#### [Task statement]
Please find all lines in the data that hold the string "signin" and copy them.

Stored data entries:
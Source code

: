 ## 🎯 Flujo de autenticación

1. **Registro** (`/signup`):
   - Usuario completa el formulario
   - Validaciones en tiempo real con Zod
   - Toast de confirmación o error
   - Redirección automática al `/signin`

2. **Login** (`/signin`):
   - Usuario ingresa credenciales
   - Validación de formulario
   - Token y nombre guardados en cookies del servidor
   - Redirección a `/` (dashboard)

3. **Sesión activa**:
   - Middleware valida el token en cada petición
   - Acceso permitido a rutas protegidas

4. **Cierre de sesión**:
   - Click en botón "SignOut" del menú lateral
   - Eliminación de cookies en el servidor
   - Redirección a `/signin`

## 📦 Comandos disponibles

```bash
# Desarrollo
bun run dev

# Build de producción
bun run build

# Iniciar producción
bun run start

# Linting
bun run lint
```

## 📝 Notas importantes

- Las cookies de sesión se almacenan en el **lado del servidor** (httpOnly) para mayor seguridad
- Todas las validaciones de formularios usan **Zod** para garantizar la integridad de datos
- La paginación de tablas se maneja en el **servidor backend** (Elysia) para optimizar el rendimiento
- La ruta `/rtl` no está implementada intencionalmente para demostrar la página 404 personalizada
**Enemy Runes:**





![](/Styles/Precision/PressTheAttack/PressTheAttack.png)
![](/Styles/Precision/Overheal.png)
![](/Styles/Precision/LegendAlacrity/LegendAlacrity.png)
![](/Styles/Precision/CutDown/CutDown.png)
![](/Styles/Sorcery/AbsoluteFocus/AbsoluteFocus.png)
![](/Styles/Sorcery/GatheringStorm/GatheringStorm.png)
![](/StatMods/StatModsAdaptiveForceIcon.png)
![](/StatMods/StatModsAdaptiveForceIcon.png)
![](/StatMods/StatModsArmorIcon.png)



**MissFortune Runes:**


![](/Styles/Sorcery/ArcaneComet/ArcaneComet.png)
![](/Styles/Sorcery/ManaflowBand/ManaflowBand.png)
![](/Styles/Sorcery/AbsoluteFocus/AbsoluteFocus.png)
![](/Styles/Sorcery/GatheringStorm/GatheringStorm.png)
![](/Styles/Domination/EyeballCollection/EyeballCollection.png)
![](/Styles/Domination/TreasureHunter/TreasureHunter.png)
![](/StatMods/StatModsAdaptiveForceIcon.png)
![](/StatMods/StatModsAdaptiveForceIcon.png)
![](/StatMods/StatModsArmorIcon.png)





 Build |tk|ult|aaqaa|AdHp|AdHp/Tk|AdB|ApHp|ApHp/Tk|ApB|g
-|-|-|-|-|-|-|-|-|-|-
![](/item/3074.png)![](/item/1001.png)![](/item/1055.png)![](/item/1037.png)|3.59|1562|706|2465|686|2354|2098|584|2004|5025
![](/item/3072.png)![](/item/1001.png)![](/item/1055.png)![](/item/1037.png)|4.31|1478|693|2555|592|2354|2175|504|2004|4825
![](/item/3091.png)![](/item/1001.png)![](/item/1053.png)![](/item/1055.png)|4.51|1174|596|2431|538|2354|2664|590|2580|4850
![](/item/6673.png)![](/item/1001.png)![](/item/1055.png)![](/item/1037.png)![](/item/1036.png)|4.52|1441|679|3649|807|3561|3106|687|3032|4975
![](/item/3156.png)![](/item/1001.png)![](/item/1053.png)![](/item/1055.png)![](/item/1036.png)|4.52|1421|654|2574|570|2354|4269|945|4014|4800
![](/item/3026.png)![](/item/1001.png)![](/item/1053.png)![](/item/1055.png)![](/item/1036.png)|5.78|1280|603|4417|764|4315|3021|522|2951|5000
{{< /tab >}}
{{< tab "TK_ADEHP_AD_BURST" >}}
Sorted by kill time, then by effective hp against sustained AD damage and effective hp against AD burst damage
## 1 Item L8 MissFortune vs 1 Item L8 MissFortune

#### [Solution to this task]
   - Redirección automática al `/signin`
2. **Login** (`/signin`):
   - Redirección a `/signin`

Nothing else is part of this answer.